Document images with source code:
= = =

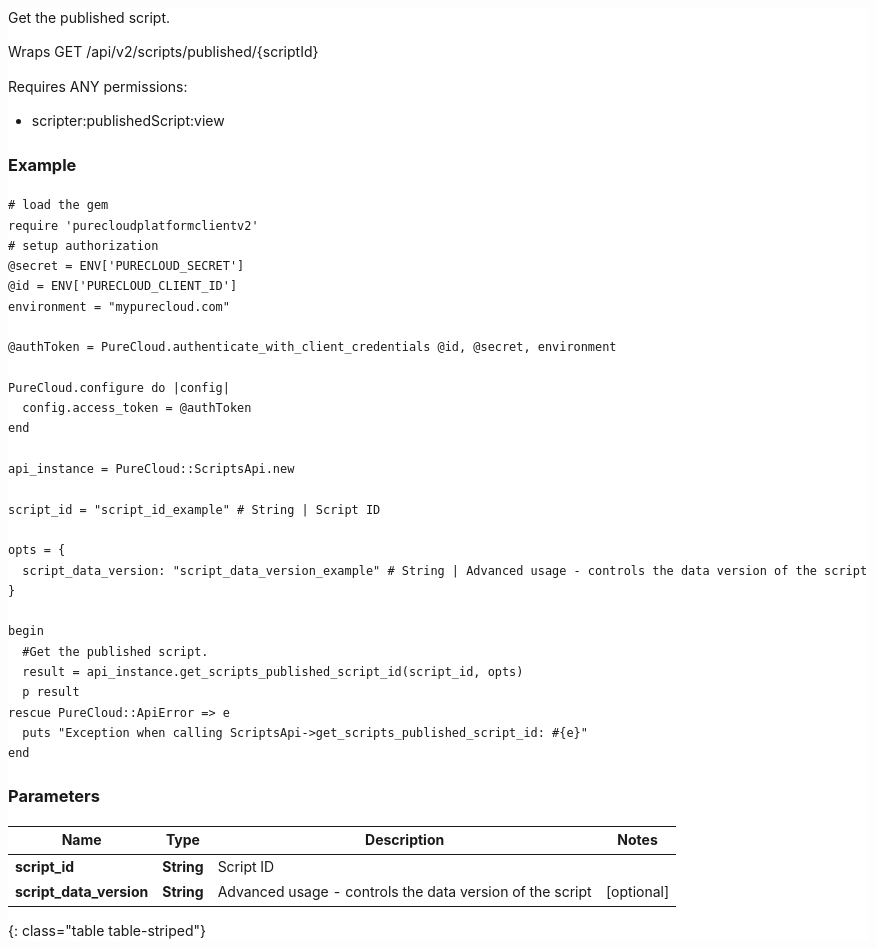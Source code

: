 

Get the published script.



Wraps GET /api/v2/scripts/published/{scriptId} 

Requires ANY permissions: 

* scripter:publishedScript:view


### Example
```{"language":"ruby"}
# load the gem
require 'purecloudplatformclientv2'
# setup authorization
@secret = ENV['PURECLOUD_SECRET']
@id = ENV['PURECLOUD_CLIENT_ID']
environment = "mypurecloud.com"

@authToken = PureCloud.authenticate_with_client_credentials @id, @secret, environment

PureCloud.configure do |config|
  config.access_token = @authToken
end

api_instance = PureCloud::ScriptsApi.new

script_id = "script_id_example" # String | Script ID

opts = { 
  script_data_version: "script_data_version_example" # String | Advanced usage - controls the data version of the script
}

begin
  #Get the published script.
  result = api_instance.get_scripts_published_script_id(script_id, opts)
  p result
rescue PureCloud::ApiError => e
  puts "Exception when calling ScriptsApi->get_scripts_published_script_id: #{e}"
end
```

### Parameters

Name | Type | Description  | Notes
------------- | ------------- | ------------- | -------------
 **script_id** | **String**| Script ID |  |
 **script_data_version** | **String**| Advanced usage - controls the data version of the script | [optional]  |
{: class="table table-striped"}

= = =

Within the entries above, report how many lines contain the word "opts"; the figure is all that is wanted.

▸ **RESULT BELOW**: 2